TASK STATEMENT: Go line by line through the entries and show those that hold the string "wiki".

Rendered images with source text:
· · · · ·

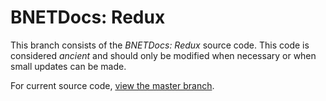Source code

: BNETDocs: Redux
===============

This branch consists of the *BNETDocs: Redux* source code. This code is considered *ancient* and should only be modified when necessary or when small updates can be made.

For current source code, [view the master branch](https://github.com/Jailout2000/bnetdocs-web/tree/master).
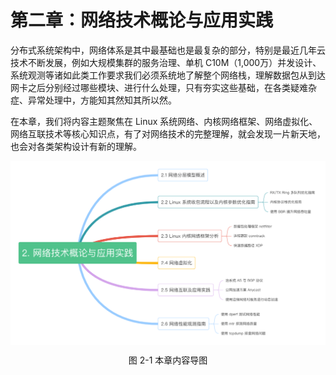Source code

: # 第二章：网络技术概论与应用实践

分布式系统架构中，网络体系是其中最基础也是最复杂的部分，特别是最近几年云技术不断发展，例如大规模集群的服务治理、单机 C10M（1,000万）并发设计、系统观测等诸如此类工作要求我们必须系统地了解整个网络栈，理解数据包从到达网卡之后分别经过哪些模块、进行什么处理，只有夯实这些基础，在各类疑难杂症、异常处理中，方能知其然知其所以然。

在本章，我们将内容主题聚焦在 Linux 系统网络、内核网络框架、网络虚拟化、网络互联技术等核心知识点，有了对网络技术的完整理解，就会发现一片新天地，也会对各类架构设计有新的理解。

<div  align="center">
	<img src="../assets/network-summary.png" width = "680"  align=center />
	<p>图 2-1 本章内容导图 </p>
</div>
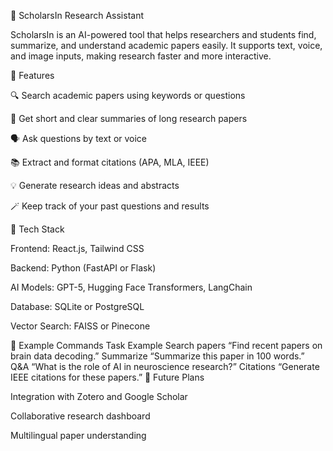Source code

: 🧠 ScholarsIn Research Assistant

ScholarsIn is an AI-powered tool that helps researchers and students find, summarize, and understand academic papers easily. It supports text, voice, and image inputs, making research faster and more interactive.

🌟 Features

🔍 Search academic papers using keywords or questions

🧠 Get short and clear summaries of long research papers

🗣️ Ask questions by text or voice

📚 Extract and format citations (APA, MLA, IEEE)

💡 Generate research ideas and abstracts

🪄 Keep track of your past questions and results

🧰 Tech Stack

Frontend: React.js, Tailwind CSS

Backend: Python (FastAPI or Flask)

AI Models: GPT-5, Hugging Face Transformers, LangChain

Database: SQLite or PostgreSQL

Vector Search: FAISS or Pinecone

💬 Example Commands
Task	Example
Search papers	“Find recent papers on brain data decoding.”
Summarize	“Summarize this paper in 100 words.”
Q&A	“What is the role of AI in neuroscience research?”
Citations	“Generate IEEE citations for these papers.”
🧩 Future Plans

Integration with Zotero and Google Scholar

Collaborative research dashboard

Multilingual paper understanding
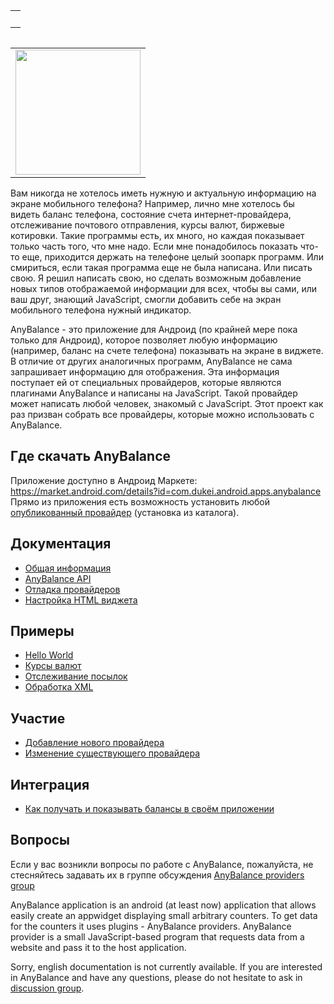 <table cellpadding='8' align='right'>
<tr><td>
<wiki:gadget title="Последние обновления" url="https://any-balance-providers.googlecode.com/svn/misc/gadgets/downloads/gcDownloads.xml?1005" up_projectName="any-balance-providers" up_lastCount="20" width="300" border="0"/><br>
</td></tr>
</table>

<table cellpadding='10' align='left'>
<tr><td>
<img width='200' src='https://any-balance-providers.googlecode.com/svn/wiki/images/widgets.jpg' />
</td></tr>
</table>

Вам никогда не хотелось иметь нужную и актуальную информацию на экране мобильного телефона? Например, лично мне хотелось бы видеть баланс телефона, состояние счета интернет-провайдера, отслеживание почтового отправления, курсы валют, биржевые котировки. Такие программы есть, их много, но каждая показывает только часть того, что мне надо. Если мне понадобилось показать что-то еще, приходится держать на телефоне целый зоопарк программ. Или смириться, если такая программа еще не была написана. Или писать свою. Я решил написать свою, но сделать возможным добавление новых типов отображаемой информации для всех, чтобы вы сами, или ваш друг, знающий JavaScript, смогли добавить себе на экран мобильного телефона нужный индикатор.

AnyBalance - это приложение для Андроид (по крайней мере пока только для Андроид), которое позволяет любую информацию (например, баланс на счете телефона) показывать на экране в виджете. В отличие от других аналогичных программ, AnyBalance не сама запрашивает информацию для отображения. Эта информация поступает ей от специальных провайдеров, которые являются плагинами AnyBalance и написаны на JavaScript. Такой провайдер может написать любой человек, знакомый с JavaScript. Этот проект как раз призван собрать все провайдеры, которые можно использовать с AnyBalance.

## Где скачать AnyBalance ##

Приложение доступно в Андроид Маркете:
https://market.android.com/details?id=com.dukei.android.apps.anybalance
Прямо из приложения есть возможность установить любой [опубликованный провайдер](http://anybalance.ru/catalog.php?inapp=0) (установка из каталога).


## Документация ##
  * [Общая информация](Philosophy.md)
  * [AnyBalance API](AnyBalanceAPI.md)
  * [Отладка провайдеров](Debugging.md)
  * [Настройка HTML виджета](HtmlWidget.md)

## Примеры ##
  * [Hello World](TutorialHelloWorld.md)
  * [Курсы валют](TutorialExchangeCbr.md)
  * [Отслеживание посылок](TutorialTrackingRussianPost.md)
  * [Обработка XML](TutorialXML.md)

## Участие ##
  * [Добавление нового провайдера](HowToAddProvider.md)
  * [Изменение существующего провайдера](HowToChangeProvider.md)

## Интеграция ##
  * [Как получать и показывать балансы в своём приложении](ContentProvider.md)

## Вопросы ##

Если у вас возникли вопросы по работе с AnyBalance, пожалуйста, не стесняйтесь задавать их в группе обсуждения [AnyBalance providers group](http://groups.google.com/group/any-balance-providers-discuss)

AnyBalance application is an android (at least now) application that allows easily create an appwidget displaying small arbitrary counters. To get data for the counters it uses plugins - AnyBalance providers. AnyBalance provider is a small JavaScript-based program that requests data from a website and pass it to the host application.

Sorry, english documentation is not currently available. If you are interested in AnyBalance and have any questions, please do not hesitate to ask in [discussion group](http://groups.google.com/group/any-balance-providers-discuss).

· · · · ·

EXERCISE RESULT:
<wiki:gadget title="Последние обновления" url="https://any-balance-providers.googlecode.com/svn/misc/gadgets/downloads/gcDownloads.xml?1005" up_projectName="any-balance-providers" up_lastCount="20" width="300" border="0"/><br>
<img width='200' src='https://any-balance-providers.googlecode.com/svn/wiki/images/widgets.jpg' />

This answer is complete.